START DATA FOR THE TASK

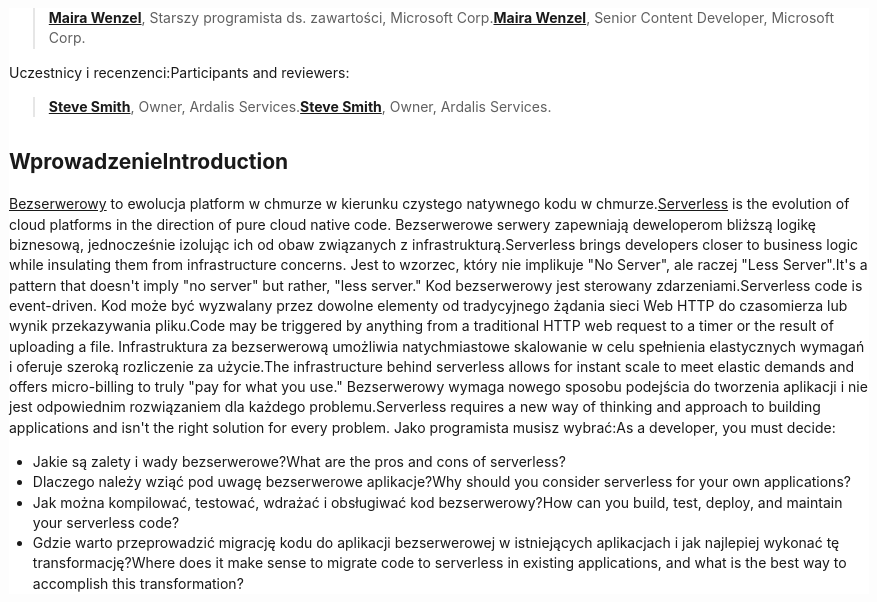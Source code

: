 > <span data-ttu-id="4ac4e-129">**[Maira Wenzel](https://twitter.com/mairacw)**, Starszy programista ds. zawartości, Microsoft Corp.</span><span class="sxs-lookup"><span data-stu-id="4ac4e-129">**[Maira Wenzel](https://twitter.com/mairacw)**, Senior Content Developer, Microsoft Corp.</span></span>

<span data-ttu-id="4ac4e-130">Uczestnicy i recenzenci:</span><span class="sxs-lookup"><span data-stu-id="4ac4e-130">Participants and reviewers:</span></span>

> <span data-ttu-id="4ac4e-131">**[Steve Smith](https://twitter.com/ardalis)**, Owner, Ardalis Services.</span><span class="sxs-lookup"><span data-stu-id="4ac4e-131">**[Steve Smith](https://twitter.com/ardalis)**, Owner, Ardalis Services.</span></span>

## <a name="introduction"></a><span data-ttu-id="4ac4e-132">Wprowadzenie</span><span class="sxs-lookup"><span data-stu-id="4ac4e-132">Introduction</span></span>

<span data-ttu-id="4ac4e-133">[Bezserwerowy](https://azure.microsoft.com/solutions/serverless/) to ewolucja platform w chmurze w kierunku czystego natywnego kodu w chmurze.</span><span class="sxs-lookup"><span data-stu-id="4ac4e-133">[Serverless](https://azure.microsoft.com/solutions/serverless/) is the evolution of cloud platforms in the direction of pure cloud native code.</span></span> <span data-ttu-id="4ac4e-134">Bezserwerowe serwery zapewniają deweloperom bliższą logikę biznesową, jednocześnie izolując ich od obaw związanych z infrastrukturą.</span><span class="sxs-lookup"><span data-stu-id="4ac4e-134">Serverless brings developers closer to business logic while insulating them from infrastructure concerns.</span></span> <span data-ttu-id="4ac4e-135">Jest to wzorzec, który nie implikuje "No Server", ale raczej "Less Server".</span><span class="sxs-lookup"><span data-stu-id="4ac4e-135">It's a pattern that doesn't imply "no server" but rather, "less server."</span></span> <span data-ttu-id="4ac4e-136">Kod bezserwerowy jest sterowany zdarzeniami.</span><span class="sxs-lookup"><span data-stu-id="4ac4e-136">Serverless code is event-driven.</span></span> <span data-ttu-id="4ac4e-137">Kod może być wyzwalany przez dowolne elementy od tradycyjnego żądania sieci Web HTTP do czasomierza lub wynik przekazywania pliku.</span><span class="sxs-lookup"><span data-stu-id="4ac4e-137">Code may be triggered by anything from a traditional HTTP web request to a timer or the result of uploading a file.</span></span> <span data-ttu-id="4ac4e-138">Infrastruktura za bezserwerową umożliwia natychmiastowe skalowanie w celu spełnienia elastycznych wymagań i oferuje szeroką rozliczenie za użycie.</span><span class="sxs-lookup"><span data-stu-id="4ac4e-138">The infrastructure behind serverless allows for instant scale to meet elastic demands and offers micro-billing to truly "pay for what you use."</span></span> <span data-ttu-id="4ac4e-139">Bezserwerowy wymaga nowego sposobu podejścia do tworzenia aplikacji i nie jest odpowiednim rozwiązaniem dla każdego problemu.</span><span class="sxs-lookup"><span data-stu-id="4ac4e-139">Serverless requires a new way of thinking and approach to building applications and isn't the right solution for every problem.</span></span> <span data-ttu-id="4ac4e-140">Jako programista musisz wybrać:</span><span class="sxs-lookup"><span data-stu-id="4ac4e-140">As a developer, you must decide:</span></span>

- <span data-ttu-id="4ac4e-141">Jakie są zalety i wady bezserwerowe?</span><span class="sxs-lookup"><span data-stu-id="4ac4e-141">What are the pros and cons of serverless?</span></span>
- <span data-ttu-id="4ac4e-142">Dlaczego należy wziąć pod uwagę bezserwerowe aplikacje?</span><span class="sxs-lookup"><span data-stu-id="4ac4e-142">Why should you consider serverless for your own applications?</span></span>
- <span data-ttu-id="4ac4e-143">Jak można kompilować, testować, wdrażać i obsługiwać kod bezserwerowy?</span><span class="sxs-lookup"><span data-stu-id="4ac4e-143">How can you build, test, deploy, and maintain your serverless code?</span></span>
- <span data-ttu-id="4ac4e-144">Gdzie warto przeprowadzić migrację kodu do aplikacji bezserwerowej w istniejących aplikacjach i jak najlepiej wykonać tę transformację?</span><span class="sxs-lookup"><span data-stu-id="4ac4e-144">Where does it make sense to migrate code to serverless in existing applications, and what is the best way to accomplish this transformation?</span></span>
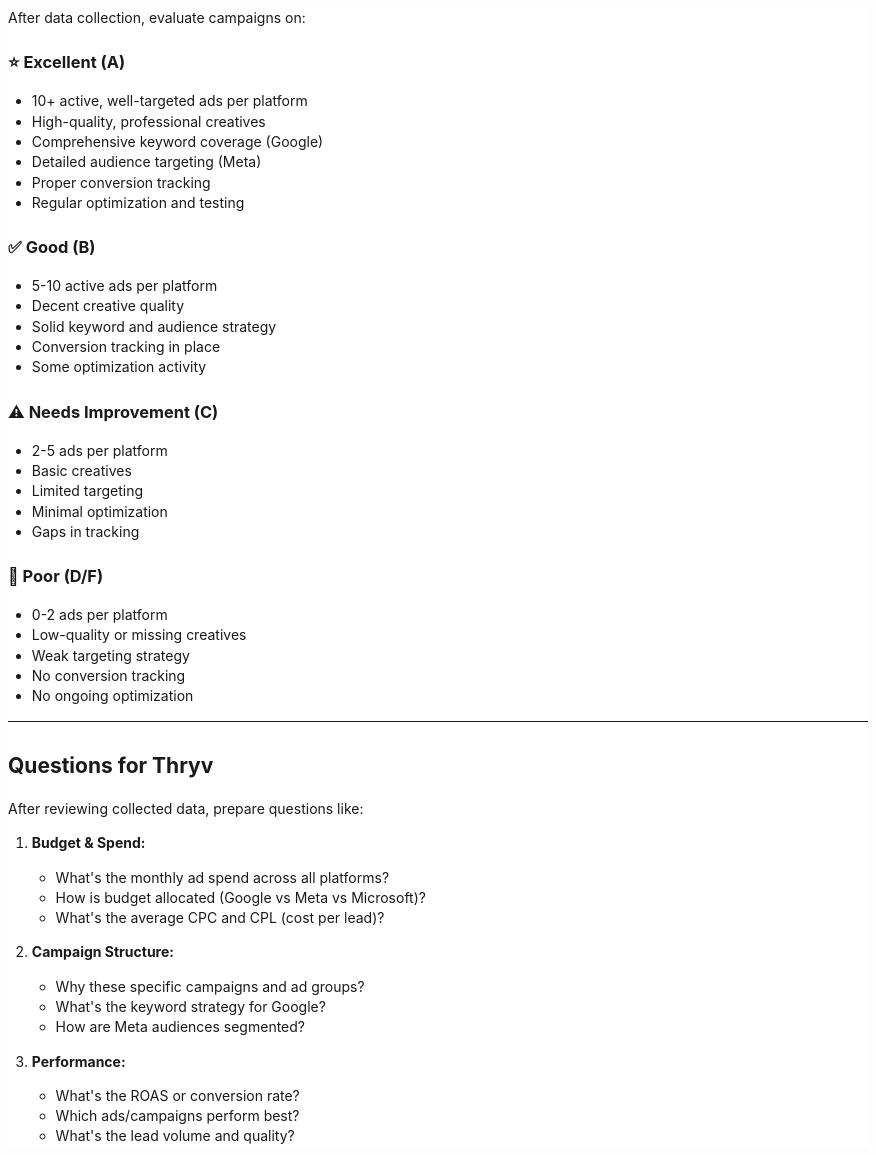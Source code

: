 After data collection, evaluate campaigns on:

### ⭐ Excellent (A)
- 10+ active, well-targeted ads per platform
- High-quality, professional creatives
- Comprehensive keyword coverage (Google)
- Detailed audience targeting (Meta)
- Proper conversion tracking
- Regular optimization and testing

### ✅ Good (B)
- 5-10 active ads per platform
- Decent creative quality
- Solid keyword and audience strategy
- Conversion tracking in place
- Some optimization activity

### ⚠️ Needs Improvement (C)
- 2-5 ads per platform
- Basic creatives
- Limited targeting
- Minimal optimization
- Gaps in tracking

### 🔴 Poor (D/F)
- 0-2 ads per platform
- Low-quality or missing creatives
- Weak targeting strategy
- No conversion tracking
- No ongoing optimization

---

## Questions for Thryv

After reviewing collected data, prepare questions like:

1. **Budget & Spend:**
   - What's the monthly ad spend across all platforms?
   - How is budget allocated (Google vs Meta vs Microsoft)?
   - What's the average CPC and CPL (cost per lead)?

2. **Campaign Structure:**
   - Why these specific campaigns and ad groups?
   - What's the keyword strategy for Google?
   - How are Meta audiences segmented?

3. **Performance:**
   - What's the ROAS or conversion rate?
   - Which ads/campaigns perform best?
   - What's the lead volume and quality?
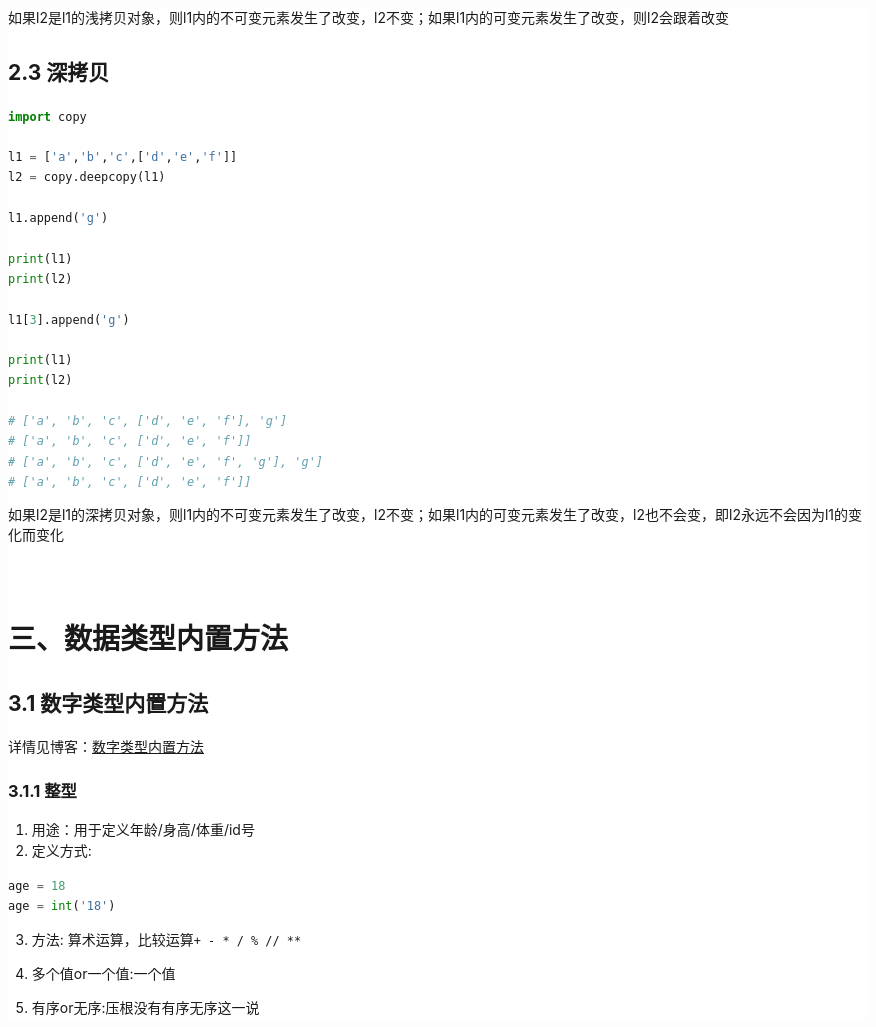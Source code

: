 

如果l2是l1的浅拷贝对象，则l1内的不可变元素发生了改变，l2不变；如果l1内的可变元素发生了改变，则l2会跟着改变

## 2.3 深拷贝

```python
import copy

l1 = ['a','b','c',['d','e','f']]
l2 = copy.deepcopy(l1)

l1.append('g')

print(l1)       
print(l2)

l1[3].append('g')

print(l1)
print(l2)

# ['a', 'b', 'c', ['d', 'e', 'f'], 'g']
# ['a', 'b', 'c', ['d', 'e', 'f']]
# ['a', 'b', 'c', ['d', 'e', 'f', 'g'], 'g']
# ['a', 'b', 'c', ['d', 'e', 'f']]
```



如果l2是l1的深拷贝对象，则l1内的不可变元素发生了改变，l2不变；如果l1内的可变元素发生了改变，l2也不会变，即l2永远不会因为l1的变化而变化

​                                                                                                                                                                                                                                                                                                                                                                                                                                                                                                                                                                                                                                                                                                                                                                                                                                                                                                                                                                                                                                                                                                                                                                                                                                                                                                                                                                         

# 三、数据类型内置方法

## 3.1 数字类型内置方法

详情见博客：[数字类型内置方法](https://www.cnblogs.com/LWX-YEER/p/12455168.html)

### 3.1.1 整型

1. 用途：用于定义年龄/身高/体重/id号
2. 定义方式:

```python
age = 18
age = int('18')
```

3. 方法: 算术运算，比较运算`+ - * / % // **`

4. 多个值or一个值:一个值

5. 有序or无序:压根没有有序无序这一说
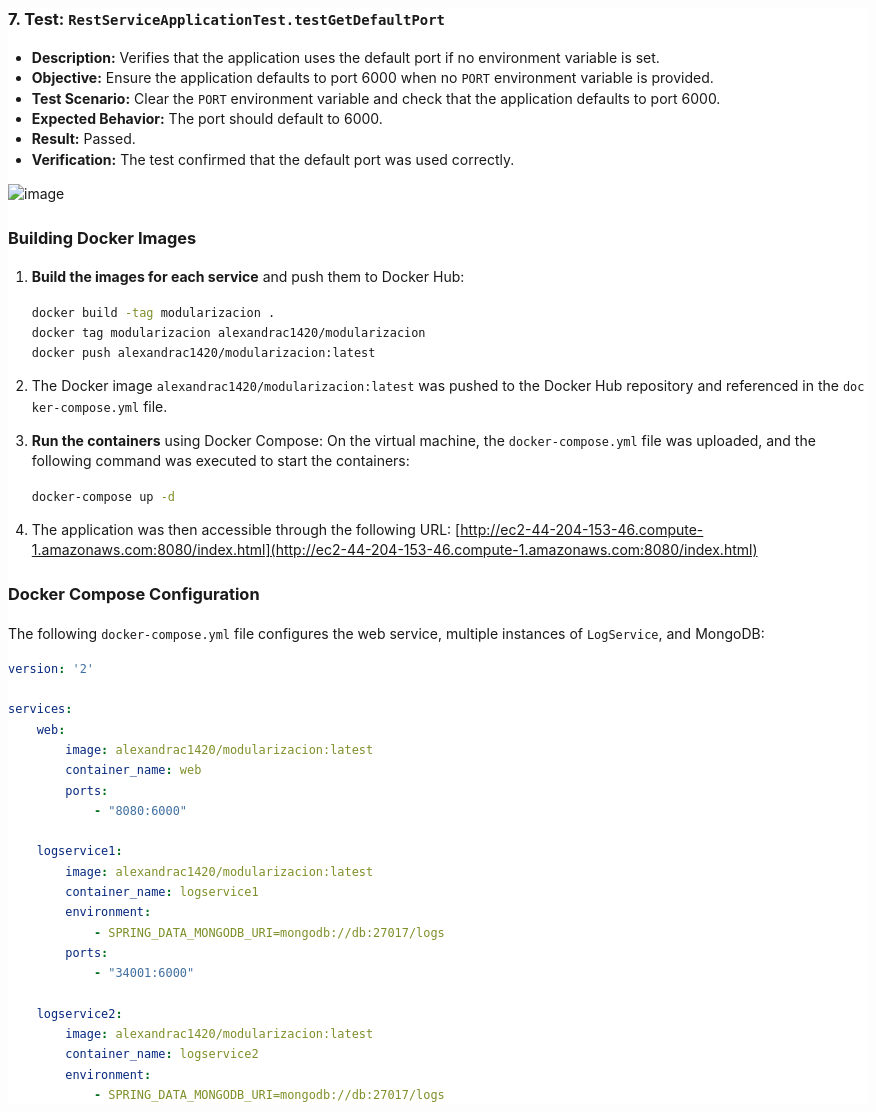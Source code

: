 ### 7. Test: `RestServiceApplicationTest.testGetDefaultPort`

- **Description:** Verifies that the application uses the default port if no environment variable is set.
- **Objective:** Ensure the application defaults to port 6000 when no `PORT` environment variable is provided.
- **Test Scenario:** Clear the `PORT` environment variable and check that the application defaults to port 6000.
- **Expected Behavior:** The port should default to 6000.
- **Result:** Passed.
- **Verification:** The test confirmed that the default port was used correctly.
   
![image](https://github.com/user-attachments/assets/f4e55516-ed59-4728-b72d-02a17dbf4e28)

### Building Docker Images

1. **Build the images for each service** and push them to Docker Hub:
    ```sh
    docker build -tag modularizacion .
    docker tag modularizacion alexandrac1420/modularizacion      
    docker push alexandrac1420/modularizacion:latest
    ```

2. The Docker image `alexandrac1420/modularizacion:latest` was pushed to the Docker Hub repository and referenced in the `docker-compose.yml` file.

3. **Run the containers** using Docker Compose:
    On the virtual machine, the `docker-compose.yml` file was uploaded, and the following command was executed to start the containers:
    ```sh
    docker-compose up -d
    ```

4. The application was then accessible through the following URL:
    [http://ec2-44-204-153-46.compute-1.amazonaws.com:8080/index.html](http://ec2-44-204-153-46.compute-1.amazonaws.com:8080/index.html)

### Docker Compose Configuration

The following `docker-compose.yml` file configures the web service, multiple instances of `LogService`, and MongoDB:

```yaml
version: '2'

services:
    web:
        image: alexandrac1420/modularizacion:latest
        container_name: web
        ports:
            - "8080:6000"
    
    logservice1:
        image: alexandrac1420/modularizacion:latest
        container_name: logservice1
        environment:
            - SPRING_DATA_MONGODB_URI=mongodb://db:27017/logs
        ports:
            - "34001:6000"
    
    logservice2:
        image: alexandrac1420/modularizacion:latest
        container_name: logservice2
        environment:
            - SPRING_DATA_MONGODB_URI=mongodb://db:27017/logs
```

END DATA FOR THE TASK

- ACTIVITY -
Filter the entries down to the lines that include the string "creatives".

- ANSWER TO THIS TASK -
- High-quality, professional creatives
- Basic creatives
- Low-quality or missing creatives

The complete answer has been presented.